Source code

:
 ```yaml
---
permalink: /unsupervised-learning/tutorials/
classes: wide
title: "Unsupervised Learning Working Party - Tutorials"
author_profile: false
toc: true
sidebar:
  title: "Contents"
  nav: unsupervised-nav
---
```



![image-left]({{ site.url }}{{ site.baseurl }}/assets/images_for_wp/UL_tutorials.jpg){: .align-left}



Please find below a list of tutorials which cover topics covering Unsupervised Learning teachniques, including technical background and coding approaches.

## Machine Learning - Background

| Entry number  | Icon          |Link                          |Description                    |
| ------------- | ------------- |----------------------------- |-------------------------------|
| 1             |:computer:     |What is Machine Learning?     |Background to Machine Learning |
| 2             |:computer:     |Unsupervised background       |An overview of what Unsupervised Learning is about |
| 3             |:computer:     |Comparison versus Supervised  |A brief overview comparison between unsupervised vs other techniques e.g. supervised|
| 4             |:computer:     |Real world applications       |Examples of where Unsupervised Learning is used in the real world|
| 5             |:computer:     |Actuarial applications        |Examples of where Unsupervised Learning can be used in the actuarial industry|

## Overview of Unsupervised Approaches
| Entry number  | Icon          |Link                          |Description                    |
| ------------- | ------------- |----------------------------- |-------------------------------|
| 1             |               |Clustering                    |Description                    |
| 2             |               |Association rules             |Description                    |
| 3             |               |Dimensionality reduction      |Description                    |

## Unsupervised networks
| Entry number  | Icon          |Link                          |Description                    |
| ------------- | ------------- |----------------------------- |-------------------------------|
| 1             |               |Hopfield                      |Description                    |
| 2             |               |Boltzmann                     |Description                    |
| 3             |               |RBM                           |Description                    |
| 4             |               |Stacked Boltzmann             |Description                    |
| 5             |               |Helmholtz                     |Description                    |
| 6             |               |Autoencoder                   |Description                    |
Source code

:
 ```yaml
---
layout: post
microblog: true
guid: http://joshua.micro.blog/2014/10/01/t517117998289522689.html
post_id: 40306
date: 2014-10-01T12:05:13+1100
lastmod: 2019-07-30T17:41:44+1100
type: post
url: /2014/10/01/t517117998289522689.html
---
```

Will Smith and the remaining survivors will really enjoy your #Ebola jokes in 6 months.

___

■ **EXERCISE OBJECTIVE**
Print again each line of the listing above, exactly as it appears.

■ **RESPONSE TO THIS TASK**
Source code

:
 ```yaml
---
permalink: /unsupervised-learning/tutorials/
classes: wide
title: "Unsupervised Learning Working Party - Tutorials"
author_profile: false
toc: true
sidebar:
  title: "Contents"
  nav: unsupervised-nav
---
```



![image-left]({{ site.url }}{{ site.baseurl }}/assets/images_for_wp/UL_tutorials.jpg){: .align-left}



Please find below a list of tutorials which cover topics covering Unsupervised Learning teachniques, including technical background and coding approaches.

## Machine Learning - Background

| Entry number  | Icon          |Link                          |Description                    |
| ------------- | ------------- |----------------------------- |-------------------------------|
| 1             |:computer:     |What is Machine Learning?     |Background to Machine Learning |
| 2             |:computer:     |Unsupervised background       |An overview of what Unsupervised Learning is about |
| 3             |:computer:     |Comparison versus Supervised  |A brief overview comparison between unsupervised vs other techniques e.g. supervised|
| 4             |:computer:     |Real world applications       |Examples of where Unsupervised Learning is used in the real world|
| 5             |:computer:     |Actuarial applications        |Examples of where Unsupervised Learning can be used in the actuarial industry|

## Overview of Unsupervised Approaches
| Entry number  | Icon          |Link                          |Description                    |
| ------------- | ------------- |----------------------------- |-------------------------------|
| 1             |               |Clustering                    |Description                    |
| 2             |               |Association rules             |Description                    |
| 3             |               |Dimensionality reduction      |Description                    |

## Unsupervised networks
| Entry number  | Icon          |Link                          |Description                    |
| ------------- | ------------- |----------------------------- |-------------------------------|
| 1             |               |Hopfield                      |Description                    |
| 2             |               |Boltzmann                     |Description                    |
| 3             |               |RBM                           |Description                    |
| 4             |               |Stacked Boltzmann             |Description                    |
| 5             |               |Helmholtz                     |Description                    |
| 6             |               |Autoencoder                   |Description                    |
Source code

:
 ```yaml
---
layout: post
microblog: true
guid: http://joshua.micro.blog/2014/10/01/t517117998289522689.html
post_id: 40306
date: 2014-10-01T12:05:13+1100
lastmod: 2019-07-30T17:41:44+1100
type: post
url: /2014/10/01/t517117998289522689.html
---
```

Will Smith and the remaining survivors will really enjoy your #Ebola jokes in 6 months.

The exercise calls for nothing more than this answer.